> Exercise description: Write out, without any change, the lines in the material below that run from the line with "### Reverse Proxy ###" through the line with "single-purpose data shippers.", both included.

# # #

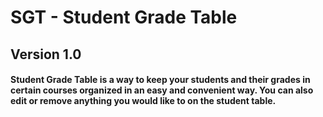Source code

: # SGT - Student Grade Table

## Version 1.0
#### Student Grade Table is a way to keep your students and their grades in certain courses organized in an easy and convenient way. You can also edit or remove anything you would like to on the student table. 
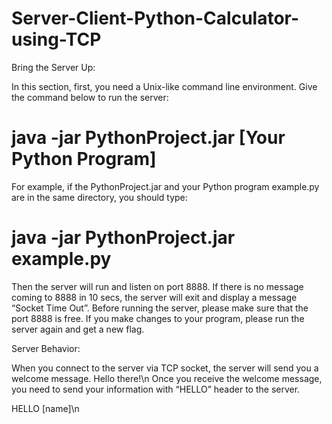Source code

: # Server-Client-Python-Calculator-using-TCP

Bring the Server Up:

In this section, first, you need a Unix-like command line environment.
Give the command below to run the server:

# java -jar PythonProject.jar [Your Python Program]

For example, if the PythonProject.jar and your Python program example.py are in the same directory, you should type:

# java -jar PythonProject.jar example.py

Then the server will run and listen on port 8888. If there is no message coming to 8888 in 10 secs, the server will exit and display a message “Socket Time Out”. Before running the server, please make sure that the port 8888 is free. If you make changes to your program, please run the server again and get a new flag.

Server Behavior:

When you connect to the server via TCP socket, the server will send you a welcome message. Hello there!\n
Once you receive the welcome message, you need to send your information with “HELLO” header to the server.

HELLO [name]\n
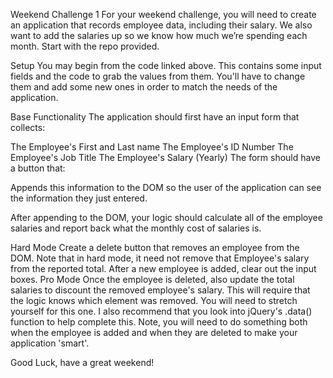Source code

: Weekend Challenge 1
For your weekend challenge, you will need to create an application that records employee data, including their salary. We also want to add the salaries up so we know how much we’re spending each month. Start with the repo provided.

Setup
You may begin from the code linked above. This contains some input fields and the code to grab the values from them. You'll have to change them and add some new ones in order to match the needs of the application.

Base Functionality
The application should first have an input form that collects:

The Employee's First and Last name
The Employee's ID Number
The Employee's Job Title
The Employee's Salary (Yearly)
The form should have a button that:

Appends this information to the DOM so the user of the application can see the information they just entered.

After appending to the DOM, your logic should calculate all of the employee salaries and report back what the monthly cost of salaries is.

Hard Mode
Create a delete button that removes an employee from the DOM. Note that in hard mode, it need not remove that Employee's salary from the reported total.
After a new employee is added, clear out the input boxes.
Pro Mode
Once the employee is deleted, also update the total salaries to discount the removed employee's salary. This will require that the logic knows which element was removed. You will need to stretch yourself for this one. I also recommend that you look into jQuery's .data() function to help complete this. Note, you will need to do something both when the employee is added and when they are deleted to make your application 'smart'.

Good Luck, have a great weekend!
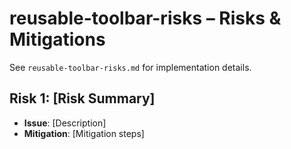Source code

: # reusable-toolbar-risks – Risks & Mitigations

See `reusable-toolbar-risks.md` for implementation details.

## Risk 1: [Risk Summary]
- **Issue**: [Description]
- **Mitigation**: [Mitigation steps]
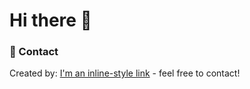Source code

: # Hi there 👋

### 📲 Contact

Created by: [I'm an inline-style link](https://www.linkedin.com/in/bart-dekkers-6437191a0/) - feel free to contact!
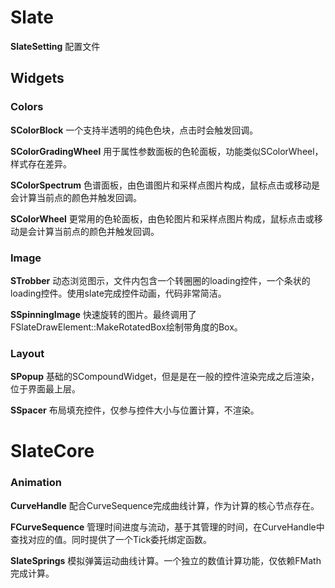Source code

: # Slate

**SlateSetting** 配置文件

## Widgets

### Colors 

**SColorBlock** 一个支持半透明的纯色色块，点击时会触发回调。

**SColorGradingWheel** 用于属性参数面板的色轮面板，功能类似SColorWheel，样式存在差异。

**SColorSpectrum** 色谱面板，由色谱图片和采样点图片构成，鼠标点击或移动是会计算当前点的颜色并触发回调。

**SColorWheel** 更常用的色轮面板，由色轮图片和采样点图片构成，鼠标点击或移动是会计算当前点的颜色并触发回调。

### Image

**STrobber** 动态浏览图示，文件内包含一个转圈圈的loading控件，一个条状的loading控件。使用slate完成控件动画，代码非常简洁。

**SSpinningImage** 快速旋转的图片。最终调用了FSlateDrawElement::MakeRotatedBox绘制带角度的Box。

### Layout

**SPopup** 基础的SCompoundWidget，但是是在一般的控件渲染完成之后渲染，位于界面最上层。

**SSpacer** 布局填充控件，仅参与控件大小与位置计算，不渲染。

# SlateCore

### Animation

**CurveHandle** 配合CurveSequence完成曲线计算，作为计算的核心节点存在。

**FCurveSequence** 管理时间进度与流动，基于其管理的时间，在CurveHandle中查找对应的值。同时提供了一个Tick委托绑定函数。

**SlateSprings** 模拟弹簧运动曲线计算。一个独立的数值计算功能，仅依赖FMath完成计算。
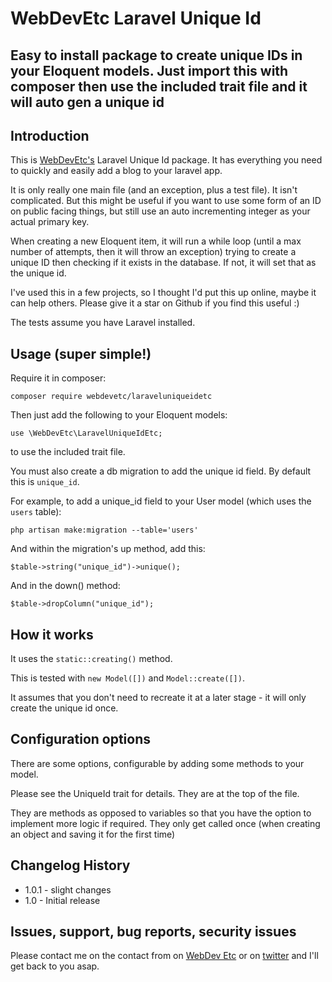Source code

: # WebDevEtc Laravel Unique Id
## Easy to install package to create unique IDs in your Eloquent models. Just import this with composer then use the included trait file and it will auto gen a unique id

## Introduction

This is [WebDevEtc's](https://webdevetc.com/) Laravel Unique Id package. It has everything you need to quickly and easily add a blog to your laravel app.

It is only really one main file (and an exception, plus a test file). It isn't complicated. But this might be useful if you want to use some form of an ID on public facing things, but still use an auto incrementing integer as your actual primary key.

When creating a new Eloquent item, it will run a while loop (until a max number of attempts, then it will throw an exception) trying to create a unique ID then checking if it exists in the database. If not, it will set that as the unique id.

I've used this in a few projects, so I thought I'd put this up online, maybe it can help others. Please give it a star on Github if you find this useful :)

The tests assume you have Laravel  installed.

## Usage (super simple!)

Require it in composer:

    composer require webdevetc/laraveluniqueidetc

Then just add the following to your Eloquent models:

    use \WebDevEtc\LaravelUniqueIdEtc;

to use the included trait file.

You must also create a db migration to add the unique id field. By default this is `unique_id`.

For example, to add a unique_id field to your User model (which uses the `users` table):

    php artisan make:migration --table='users'


And within the migration's up method, add this:

    $table->string("unique_id")->unique();


And in the down() method:

    $table->dropColumn("unique_id");


## How it works

It uses the `static::creating()` method.

This is tested with `new Model([])` and `Model::create([])`.

It assumes that you don't need to recreate it at a later stage - it will only create the unique id once.

## Configuration options

There are some options, configurable by adding some methods to your model.

Please see the UniqueId trait for details. They are at the top of the file.

They are methods as opposed to variables so that you have the option to implement more logic if required. They only get called once (when creating an object and saving it for the first time)


## Changelog History
- 1.0.1                 - slight changes
- 1.0                   - Initial release


## Issues, support, bug reports, security issues

Please contact me on the contact from on [WebDev Etc](https://webdevetc.com/) or on [twitter](https://twitter.com/web_dev_etc/) and I'll get back to you asap.




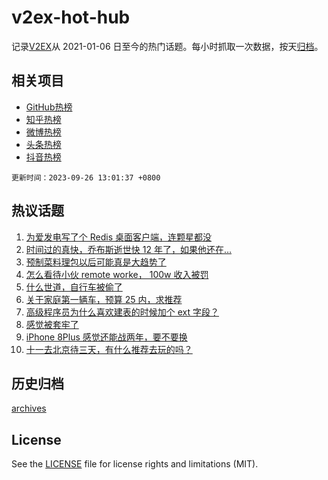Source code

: # v2ex-hot-hub

 记录[V2EX](https://www.v2ex.com/)从 2021-01-06 日至今的热门话题。每小时抓取一次数据，按天[归档](archives)。
 
 ## 相关项目

- [GitHub热榜](https://github.com/it985/github-hot-hub)
- [知乎热榜](https://github.com/it985/zhihu-hot-hub)
- [微博热榜](https://github.com/it985/weibo-hot-hub)
- [头条热榜](https://github.com/it985/toutiao-hot-hub)
- [抖音热榜](https://github.com/it985/douyin-hot-hub)


 `更新时间：2023-09-26 13:01:37 +0800`

## 热议话题

1. [为爱发电写了个 Redis 桌面客户端，连颗星都没](https://www.v2ex.com/t/976991)
1. [时间过的真快，乔布斯逝世快 12 年了，如果他还在…](https://www.v2ex.com/t/976938)
1. [预制菜料理包以后可能真是大趋势了](https://www.v2ex.com/t/977158)
1. [怎么看待小伙 remote worke， 100w 收入被罚](https://www.v2ex.com/t/977147)
1. [什么世道，自行车被偷了](https://www.v2ex.com/t/977006)
1. [关于家庭第一辆车，预算 25 内，求推荐](https://www.v2ex.com/t/976919)
1. [高级程序员为什么喜欢建表的时候加个 ext 字段？](https://www.v2ex.com/t/976972)
1. [感觉被套牢了](https://www.v2ex.com/t/977054)
1. [iPhone 8Plus 感觉还能战两年，要不要换](https://www.v2ex.com/t/977133)
1. [十一去北京待三天，有什么推荐去玩的吗？](https://www.v2ex.com/t/976954)

## 历史归档

[archives](archives)

## License

See the [LICENSE](LICENSE) file for license rights and limitations (MIT).
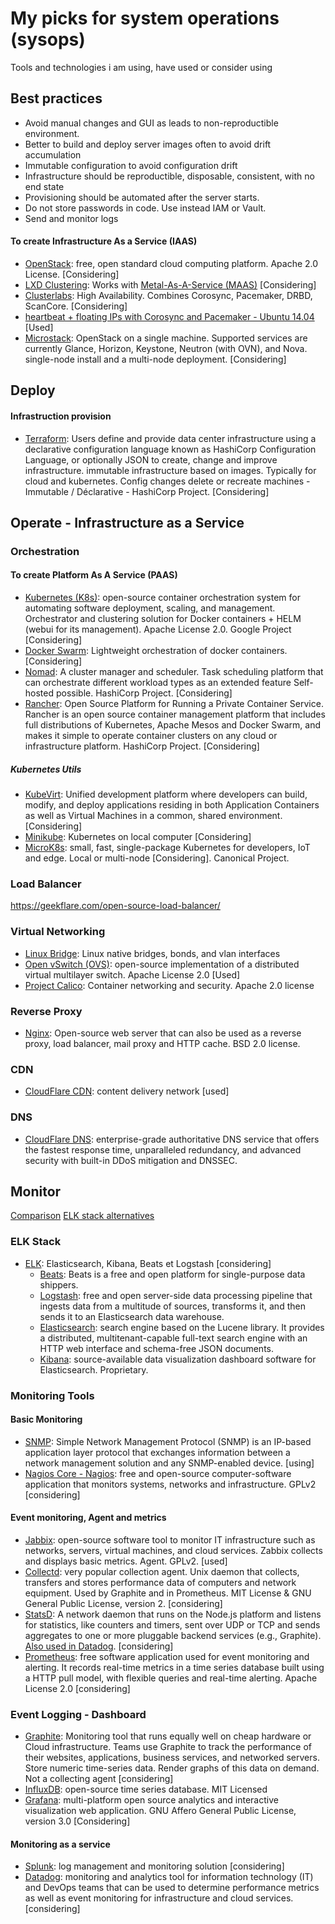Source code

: # My picks for system operations (sysops)

Tools and technologies i am using, have used or consider using

## Best practices ##
- Avoid manual changes and GUI as leads to non-reproductible environment.
- Better to build and deploy server images often to avoid drift accumulation
- Immutable configuration to avoid configuration drift
- Infrastructure should be reproductible, disposable, consistent, with no end state
- Provisioning should be automated after the server starts.
- Do not store passwords in code. Use instead IAM or Vault. 
- Send and monitor logs

#### To create Infrastructure As a Service (IAAS) ####
- [OpenStack](https://www.openstack.org/): free, open standard cloud computing platform. Apache 2.0 License. [Considering]
- [LXD Clustering](https://linuxcontainers.org/lxd/docs/master/clustering/): Works with [Metal-As-A-Service (MAAS)](https://maas.io/) [Considering]
- [Clusterlabs](https://clusterlabs.org/quickstart.html): High Availability. Combines Corosync, Pacemaker, DRBD, ScanCore.  [Considering]
- [heartbeat + floating IPs with Corosync and Pacemaker - Ubuntu 14.04](https://www.digitalocean.com/community/tutorials/how-to-create-a-high-availability-setup-with-heartbeat-and-floating-ips-on-ubuntu-14-04) [Used]
- [Microstack](https://microstack.run/docs): OpenStack on a single machine. Supported services are currently Glance, Horizon, Keystone, Neutron (with OVN), and Nova. single-node install and a multi-node deployment. [Considering]

## Deploy ##

#### Infrastruction provision ####
- [Terraform](https://www.terraform.io/): Users define and provide data center infrastructure using a declarative configuration language known as HashiCorp Configuration Language, or optionally JSON to create, change and improve infrastructure. immutable infrastructure based on images. Typically for cloud and kubernetes. Config changes delete or recreate machines - Immutable / Déclarative - HashiCorp Project. [Considering]

## Operate - Infrastructure as a Service ##
### Orchestration ###
#### To create Platform As A Service (PAAS) ####
- [Kubernetes (K8s)](https://kubernetes.io/): open-source container orchestration system for automating software deployment, scaling, and management. Orchestrator and clustering solution for Docker containers + HELM (webui for its management). Apache License 2.0. Google Project [Considering]
- [Docker Swarm](https://docs.docker.com/engine/swarm/): Lightweight orchestration of docker containers. [Considering]
- [Nomad](https://www.nomadproject.io/): A cluster manager and scheduler. Task scheduling platform that can orchestrate different workload types as an extended feature Self-hosted possible. HashiCorp Project. [Considering]
- [Rancher](https://rancher.com/): Open Source Platform for Running a Private Container Service. Rancher is an open source container management platform that includes full distributions of Kubernetes, Apache Mesos and Docker Swarm, and makes it simple to operate container clusters on any cloud or infrastructure platform. HashiCorp Project. [Considering]
##### Kubernetes Utils #####
- [KubeVirt](https://kubevirt.io/): Unified development platform where developers can build, modify, and deploy applications residing in both Application Containers as well as Virtual Machines in a common, shared environment. [Considering]
- [Minikube](https://minikube.sigs.k8s.io/docs/start/): Kubernetes on local computer [Considering] 
- [MicroK8s](https://microk8s.io/): small, fast, single-package Kubernetes for developers, IoT and edge. Local or multi-node [Considering]. Canonical Project. 




### Load Balancer ###
https://geekflare.com/open-source-load-balancer/

### Virtual Networking ###
- [Linux Bridge](https://wiki.linuxfoundation.org/networking/bridge): Linux native bridges, bonds, and vlan interfaces
- [Open vSwitch (OVS)](https://www.openvswitch.org/): open-source implementation of a distributed virtual multilayer switch. Apache License 2.0 [Used]
- [Project Calico](https://www.tigera.io/project-calico/): Container networking and security. Apache 2.0 license 

### Reverse Proxy ###
- [Nginx](https://docs.nginx.com/nginx/admin-guide/web-server/reverse-proxy/):  Open-source web server that can also be used as a reverse proxy, load balancer, mail proxy and HTTP cache. BSD 2.0 license.

### CDN ###
- [CloudFlare CDN](https://www.cloudflare.com/cdn/): content delivery network [used]

### DNS ###
- [CloudFlare DNS](https://www.cloudflare.com/dns/): enterprise-grade authoritative DNS service that offers the fastest response time, unparalleled redundancy, and advanced security with built-in DDoS mitigation and DNSSEC.

## Monitor ##
[Comparison](https://prometheus.io/docs/introduction/comparison/)
[ELK stack alternatives](https://betterstack.com/community/comparisons/elk-stack-alternatives/)
### ELK Stack ###
- [ELK](https://www.elastic.co/fr/elastic-stack/): Elasticsearch, Kibana, Beats et Logstash [considering]
  * [Beats](https://www.elastic.co/fr/beats/): Beats is a free and open platform for single-purpose data shippers. 
  * [Logstash](https://www.elastic.co/fr/logstash/): free and open server-side data processing pipeline that ingests data from a multitude of sources, transforms it, and then sends it to an Elasticsearch data warehouse.
  * [Elasticsearch](https://www.elastic.co/): search engine based on the Lucene library. It provides a distributed, multitenant-capable full-text search engine with an HTTP web interface and schema-free JSON documents.
  * [Kibana](https://www.elastic.co/fr/kibana/): source-available data visualization dashboard software for Elasticsearch. Proprietary.
### Monitoring Tools ###
#### Basic Monitoring ####
- [SNMP](https://en.wikipedia.org/wiki/Simple_Network_Management_Protocol): Simple Network Management Protocol (SNMP) is an IP-based application layer protocol that exchanges information between a network management solution and any SNMP-enabled device. [using]
- [Nagios Core - Nagios](https://www.nagios.org/): free and open-source computer-software application that monitors systems, networks and infrastructure. GPLv2 [considering]
#### Event monitoring, Agent and metrics ####
- [Jabbix](https://www.zabbix.com/): open-source software tool to monitor IT infrastructure such as networks, servers, virtual machines, and cloud services. Zabbix collects and displays basic metrics. Agent. GPLv2. [used]
- [Collectd](https://collectd.org/): very popular collection agent. Unix daemon that collects, transfers and stores performance data of computers and network equipment. Used by Graphite and in Prometheus. MIT License & GNU General Public License, version 2. [considering]
- [StatsD](https://github.com/statsd/statsd): A network daemon that runs on the Node.js platform and listens for statistics, like counters and timers, sent over UDP or TCP and sends aggregates to one or more pluggable backend services (e.g., Graphite). [Also used in Datadog](https://www.datadoghq.com/blog/statsd/). [considering]
- [Prometheus](https://prometheus.io/): free software application used for event monitoring and alerting. It records real-time metrics in a time series database built using a HTTP pull model, with flexible queries and real-time alerting. Apache License 2.0 [considering]
### Event Logging - Dashboard ###
- [Graphite](https://graphiteapp.org/): Monitoring tool that runs equally well on cheap hardware or Cloud infrastructure. Teams use Graphite to track the performance of their websites, applications, business services, and networked servers. Store numeric time-series data. Render graphs of this data on demand. Not a collecting agent [considering]
- [InfluxDB](https://www.influxdata.com/): open-source time series database. MIT Licensed
- [Grafana](https://grafana.com/): multi-platform open source analytics and interactive visualization web application. GNU Affero General Public License, version 3.0 [Considering]
#### Monitoring as a service ####
- [Splunk](https://www.splunk.com/): log management and monitoring solution [considering]
- [Datadog](https://www.datadoghq.com/): monitoring and analytics tool for information technology (IT) and DevOps teams that can be used to determine performance metrics as well as event monitoring for infrastructure and cloud services. [considering]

# # #

> Output for this exercise:
### Reverse Proxy ###
- [Nginx](https://docs.nginx.com/nginx/admin-guide/web-server/reverse-proxy/):  Open-source web server that can also be used as a reverse proxy, load balancer, mail proxy and HTTP cache. BSD 2.0 license.

### CDN ###
- [CloudFlare CDN](https://www.cloudflare.com/cdn/): content delivery network [used]

### DNS ###
- [CloudFlare DNS](https://www.cloudflare.com/dns/): enterprise-grade authoritative DNS service that offers the fastest response time, unparalleled redundancy, and advanced security with built-in DDoS mitigation and DNSSEC.

## Monitor ##
[Comparison](https://prometheus.io/docs/introduction/comparison/)
[ELK stack alternatives](https://betterstack.com/community/comparisons/elk-stack-alternatives/)
### ELK Stack ###
- [ELK](https://www.elastic.co/fr/elastic-stack/): Elasticsearch, Kibana, Beats et Logstash [considering]
  * [Beats](https://www.elastic.co/fr/beats/): Beats is a free and open platform for single-purpose data shippers. 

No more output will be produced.